Well, there are a few different reasons that writing essays can be problematic for people with executive dysfunction. The first thing I think about when writing an essay is decision fatigue.
Picking a topic is truly one of the worst things about essay writing. When you get your assignment to write an essay you usually get a list of topics to choose from or EVEN WORSE your boss or teacher could be cruel enough to say write about anything. Remember those multiple tabs I talked about a few lines up? Imagine infinite tabs leading to infinite black hole google searches. Yeah, that's what my brain does when I have to pick my own topic.
Cruel, unusual punishment in 12 pt. Roman font, double-spaced, in MLA format.
I've wasted so much time on assignments over the years agonizing over topic choice. So, now what do I do to combat this, you ask? I make it fun. Either I do a topic draft, or mortal combat style determine which topic could beat the others in a back alley fight (which is super fun to imagine depending on the subject btw), flip a coin, or pull a topic from a hat. Making the decision tactile, silly, or just plain interesting keeps me from overanalyzing each option, so I never freeze up. The beauty of it is, once the topic is chosen... it's done. I can get down to the real work of creating the essay.
Here comes our next obstacle: research, resources, and structure.

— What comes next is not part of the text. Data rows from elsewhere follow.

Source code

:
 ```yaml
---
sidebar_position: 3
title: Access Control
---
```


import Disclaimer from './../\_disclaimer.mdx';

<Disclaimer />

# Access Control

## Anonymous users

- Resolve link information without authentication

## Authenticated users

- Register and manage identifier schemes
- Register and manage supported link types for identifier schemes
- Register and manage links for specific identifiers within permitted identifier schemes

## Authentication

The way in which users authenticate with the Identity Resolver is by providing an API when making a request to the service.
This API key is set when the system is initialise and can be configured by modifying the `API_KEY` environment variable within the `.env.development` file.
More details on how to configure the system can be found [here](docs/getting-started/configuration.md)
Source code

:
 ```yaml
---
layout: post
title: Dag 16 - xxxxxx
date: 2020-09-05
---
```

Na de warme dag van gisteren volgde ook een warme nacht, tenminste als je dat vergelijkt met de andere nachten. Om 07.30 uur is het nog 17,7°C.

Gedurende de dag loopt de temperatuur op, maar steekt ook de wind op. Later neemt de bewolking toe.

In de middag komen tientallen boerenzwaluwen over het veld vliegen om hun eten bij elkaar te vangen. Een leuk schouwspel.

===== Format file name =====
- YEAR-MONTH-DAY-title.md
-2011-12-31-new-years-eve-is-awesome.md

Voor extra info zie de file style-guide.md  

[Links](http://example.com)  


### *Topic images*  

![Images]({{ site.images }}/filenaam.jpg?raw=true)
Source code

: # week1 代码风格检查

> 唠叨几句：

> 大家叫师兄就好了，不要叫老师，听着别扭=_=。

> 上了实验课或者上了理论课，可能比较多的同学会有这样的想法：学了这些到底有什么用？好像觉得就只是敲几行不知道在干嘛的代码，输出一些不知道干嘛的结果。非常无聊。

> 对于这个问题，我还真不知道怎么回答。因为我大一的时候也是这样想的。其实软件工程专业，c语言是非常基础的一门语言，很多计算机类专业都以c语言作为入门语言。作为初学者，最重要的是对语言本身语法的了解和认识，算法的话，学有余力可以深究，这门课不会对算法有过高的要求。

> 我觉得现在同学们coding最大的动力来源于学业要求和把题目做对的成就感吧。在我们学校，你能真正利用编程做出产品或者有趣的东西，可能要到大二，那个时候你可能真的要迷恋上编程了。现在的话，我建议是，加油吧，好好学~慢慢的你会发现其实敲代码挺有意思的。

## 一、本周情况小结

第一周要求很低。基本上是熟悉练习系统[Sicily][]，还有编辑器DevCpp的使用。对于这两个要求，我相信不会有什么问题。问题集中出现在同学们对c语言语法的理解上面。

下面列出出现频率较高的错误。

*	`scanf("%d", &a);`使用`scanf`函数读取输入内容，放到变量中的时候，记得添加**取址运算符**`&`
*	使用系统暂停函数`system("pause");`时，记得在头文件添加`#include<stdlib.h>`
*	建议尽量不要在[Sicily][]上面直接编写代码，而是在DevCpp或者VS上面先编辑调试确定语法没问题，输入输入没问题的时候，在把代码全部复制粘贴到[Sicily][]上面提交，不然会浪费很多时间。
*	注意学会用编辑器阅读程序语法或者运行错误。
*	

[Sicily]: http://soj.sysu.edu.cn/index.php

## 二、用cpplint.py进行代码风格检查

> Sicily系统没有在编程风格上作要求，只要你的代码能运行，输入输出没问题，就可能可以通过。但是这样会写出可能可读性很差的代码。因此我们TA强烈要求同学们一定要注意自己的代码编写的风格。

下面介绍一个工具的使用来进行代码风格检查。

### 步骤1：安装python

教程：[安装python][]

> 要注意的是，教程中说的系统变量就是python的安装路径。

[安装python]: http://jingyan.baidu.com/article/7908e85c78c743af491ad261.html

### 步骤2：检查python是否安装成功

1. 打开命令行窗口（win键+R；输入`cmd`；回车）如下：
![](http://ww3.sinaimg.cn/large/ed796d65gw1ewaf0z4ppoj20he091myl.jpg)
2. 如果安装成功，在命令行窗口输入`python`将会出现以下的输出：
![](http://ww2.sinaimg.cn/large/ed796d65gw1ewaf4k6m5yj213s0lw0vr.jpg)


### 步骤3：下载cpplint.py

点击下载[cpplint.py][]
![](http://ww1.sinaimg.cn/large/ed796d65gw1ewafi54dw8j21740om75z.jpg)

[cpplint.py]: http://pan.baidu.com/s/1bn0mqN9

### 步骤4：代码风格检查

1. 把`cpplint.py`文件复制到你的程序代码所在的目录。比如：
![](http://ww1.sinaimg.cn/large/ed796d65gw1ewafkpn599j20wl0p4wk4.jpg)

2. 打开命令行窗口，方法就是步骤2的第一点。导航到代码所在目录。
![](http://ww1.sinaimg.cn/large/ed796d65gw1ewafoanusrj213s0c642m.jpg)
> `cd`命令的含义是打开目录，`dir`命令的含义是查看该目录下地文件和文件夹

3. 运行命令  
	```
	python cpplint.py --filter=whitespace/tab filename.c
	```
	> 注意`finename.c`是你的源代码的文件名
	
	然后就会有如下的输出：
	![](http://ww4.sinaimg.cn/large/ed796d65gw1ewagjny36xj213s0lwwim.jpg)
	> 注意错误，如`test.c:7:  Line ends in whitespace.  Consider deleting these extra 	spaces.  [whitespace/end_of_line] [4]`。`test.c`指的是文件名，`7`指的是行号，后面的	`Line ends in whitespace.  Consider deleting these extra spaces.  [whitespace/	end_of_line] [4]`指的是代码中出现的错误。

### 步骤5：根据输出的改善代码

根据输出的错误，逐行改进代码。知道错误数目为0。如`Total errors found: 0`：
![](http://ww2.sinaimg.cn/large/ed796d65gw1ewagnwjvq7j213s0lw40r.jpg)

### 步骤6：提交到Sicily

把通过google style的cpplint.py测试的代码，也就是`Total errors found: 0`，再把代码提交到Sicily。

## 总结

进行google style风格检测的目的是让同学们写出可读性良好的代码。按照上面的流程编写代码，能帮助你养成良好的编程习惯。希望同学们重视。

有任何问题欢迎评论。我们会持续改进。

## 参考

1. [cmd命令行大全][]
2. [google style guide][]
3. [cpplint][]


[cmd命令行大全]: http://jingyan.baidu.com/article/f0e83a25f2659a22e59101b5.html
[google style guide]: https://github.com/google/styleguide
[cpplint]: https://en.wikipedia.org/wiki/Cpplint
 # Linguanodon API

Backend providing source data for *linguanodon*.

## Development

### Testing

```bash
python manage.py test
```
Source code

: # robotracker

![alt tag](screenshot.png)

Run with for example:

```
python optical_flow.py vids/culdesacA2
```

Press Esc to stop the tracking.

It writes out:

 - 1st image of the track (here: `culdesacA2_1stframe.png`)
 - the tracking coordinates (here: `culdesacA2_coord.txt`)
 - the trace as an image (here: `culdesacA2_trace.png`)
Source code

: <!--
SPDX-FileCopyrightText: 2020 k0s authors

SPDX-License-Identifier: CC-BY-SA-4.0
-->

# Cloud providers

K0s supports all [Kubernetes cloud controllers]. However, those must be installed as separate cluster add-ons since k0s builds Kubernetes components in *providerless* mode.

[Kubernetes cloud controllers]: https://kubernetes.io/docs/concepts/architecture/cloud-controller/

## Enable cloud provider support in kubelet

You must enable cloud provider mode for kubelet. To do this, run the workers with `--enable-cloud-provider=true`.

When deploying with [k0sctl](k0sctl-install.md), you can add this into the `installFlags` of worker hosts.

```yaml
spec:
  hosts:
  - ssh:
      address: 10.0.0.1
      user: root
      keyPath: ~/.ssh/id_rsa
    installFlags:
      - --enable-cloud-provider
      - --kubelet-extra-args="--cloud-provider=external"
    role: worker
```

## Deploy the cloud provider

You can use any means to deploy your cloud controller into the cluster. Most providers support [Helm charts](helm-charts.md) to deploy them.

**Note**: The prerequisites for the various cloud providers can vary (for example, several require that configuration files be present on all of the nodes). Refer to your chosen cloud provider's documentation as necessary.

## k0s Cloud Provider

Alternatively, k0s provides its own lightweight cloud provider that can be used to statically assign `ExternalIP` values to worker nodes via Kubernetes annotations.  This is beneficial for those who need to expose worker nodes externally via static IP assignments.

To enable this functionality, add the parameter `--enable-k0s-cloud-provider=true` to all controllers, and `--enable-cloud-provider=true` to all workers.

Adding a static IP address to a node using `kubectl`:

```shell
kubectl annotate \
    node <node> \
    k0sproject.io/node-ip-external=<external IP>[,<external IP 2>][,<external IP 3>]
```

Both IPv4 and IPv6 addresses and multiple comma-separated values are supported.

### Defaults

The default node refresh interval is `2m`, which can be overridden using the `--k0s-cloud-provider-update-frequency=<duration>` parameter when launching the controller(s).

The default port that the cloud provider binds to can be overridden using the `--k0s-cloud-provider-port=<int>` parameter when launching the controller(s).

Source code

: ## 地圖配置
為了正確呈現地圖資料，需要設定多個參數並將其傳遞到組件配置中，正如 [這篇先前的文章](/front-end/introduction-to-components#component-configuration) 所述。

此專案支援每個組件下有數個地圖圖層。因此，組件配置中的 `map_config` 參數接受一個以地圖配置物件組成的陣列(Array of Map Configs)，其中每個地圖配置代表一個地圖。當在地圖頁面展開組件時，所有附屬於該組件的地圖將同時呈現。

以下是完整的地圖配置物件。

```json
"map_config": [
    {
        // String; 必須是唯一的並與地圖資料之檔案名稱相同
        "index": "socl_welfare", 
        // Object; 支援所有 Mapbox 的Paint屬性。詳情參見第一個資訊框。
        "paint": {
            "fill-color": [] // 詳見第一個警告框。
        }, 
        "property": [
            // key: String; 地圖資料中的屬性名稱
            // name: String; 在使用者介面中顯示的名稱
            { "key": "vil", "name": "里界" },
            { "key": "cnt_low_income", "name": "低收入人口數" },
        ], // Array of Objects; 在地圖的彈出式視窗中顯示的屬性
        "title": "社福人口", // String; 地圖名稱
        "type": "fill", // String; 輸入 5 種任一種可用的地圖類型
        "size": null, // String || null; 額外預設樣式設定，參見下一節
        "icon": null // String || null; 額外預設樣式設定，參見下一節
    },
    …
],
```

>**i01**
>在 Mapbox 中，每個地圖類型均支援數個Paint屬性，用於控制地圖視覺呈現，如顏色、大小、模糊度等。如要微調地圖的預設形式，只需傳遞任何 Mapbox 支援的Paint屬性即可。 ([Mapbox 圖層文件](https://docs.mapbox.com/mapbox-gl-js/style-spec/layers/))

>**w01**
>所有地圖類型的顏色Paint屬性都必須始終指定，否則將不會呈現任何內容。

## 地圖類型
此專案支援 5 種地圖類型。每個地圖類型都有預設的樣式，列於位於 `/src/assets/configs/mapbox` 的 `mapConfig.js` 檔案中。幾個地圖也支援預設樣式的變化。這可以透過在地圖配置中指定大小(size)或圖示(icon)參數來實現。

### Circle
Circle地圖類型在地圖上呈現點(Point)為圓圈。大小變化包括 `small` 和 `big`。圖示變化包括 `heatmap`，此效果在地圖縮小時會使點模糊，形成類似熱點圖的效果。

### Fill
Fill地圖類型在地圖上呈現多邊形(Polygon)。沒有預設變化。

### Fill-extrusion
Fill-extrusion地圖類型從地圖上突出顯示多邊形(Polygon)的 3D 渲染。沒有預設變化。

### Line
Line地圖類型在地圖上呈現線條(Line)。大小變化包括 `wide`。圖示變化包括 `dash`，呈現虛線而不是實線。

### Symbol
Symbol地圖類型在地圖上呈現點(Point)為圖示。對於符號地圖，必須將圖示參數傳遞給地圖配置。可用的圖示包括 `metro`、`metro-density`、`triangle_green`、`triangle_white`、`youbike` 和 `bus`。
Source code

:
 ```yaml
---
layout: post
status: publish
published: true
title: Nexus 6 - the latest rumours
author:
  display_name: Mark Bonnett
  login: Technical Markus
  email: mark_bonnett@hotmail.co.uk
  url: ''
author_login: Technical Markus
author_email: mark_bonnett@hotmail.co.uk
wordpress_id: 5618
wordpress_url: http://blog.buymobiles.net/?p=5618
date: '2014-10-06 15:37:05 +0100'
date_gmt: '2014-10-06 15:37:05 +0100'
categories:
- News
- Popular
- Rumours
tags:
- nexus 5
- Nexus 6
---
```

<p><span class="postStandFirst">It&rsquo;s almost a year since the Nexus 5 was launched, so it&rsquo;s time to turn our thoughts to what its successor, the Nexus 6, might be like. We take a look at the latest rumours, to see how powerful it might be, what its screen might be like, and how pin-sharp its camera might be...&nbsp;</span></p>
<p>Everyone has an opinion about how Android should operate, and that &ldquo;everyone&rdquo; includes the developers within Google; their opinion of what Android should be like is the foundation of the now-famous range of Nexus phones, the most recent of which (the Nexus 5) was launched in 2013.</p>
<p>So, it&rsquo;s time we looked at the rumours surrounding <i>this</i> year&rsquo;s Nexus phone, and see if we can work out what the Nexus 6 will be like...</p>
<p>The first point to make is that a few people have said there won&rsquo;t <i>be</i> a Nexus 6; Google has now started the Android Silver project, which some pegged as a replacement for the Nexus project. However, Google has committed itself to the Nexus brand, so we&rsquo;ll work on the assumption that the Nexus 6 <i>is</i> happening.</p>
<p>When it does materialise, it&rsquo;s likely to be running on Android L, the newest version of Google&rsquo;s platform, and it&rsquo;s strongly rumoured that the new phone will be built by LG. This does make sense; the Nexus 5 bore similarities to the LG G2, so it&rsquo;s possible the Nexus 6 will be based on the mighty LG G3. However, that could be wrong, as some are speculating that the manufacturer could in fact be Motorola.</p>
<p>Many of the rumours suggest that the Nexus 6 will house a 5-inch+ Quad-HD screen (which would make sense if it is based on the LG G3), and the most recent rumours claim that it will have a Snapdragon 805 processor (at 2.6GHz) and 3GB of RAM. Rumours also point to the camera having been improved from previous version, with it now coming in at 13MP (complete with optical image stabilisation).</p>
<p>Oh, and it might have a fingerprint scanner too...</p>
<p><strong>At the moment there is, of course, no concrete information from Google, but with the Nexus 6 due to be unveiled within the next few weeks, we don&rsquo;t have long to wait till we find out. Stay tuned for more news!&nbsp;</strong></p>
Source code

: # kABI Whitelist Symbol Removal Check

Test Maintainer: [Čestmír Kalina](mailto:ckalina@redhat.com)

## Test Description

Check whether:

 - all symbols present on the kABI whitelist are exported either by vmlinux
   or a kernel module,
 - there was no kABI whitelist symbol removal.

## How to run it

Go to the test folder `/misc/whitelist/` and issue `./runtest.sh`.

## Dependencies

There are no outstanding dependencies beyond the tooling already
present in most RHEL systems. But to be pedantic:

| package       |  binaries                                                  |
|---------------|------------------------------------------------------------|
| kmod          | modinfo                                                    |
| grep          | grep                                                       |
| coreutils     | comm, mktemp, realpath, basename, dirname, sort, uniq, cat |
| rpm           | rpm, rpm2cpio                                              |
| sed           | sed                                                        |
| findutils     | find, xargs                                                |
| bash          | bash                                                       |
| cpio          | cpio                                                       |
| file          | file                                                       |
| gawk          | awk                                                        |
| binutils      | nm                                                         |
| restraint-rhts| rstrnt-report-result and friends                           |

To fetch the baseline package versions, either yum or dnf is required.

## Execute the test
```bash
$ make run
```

If structure was a person, it'd be a person attempting to murder me with a death laser in a creepy lair. My arch nemesis... who I sometimes flirt with.
Let's be honest, people with ADHD absolutely hate structure. It's almost a universal fact. Only, we don't really. In fact, structure is really good for us. What we really hate is that we're bad at implementing structure into our own lives. When it's forced on us, like regular work or school hours, we thrive. Our bodies get into a routine and then our brains know what to expect too. But implementing it ourselves can be really difficult. Why wouldn't it? We're constantly thinking about how to break the rules.
Don't lie. You're constantly thinking about how to break the rules.
When researching the topic, it's easy to start straying into other areas of research. Why? Well, because it's how we're programmed. We wander and consume knowledge, constantly trying to see a problem or topic from all angles. This isn't good for staying on task when researching something specific, but it's part of what makes us great problem-solvers and pretty great debaters too. (Or maybe I'm just argumentative?)
So how do you keep yourself on task? There's no real easy answer to this one I'm afraid. I still struggle with this and have to set timers to 'checkpoint' if I'm still on task or not when I'm working. I think being aware that this can be a problem is the first step. Then you just try to catch yourself when you're doing it and keep plugging ahead. If any of you have better tips on how to keep yourself from wandering down an alternate research-hole... I'm all ears. Comment below.
So, do people with ADHD struggle to write essays?
Short answer, I think most of us do. But, we also love a challenge and are capable of anything. Do we have to learn a few tips and tricks on how to work with our brains instead of against them? Of course. But that hasn't stopped any of us before, and it certainly won't stop any of us now. ADHD is a complicated, creative, beautiful part of who I am. One that I fought against for many years of my life, but I've learned to love the chaotic, quirky, formidable part of my brain. If you're reading this and also have ADD, ADHD, OCD, ODD, Autism, or any other neurodivergent disorder, I hope you love that part of yourself too. After all, it's what makes you... you.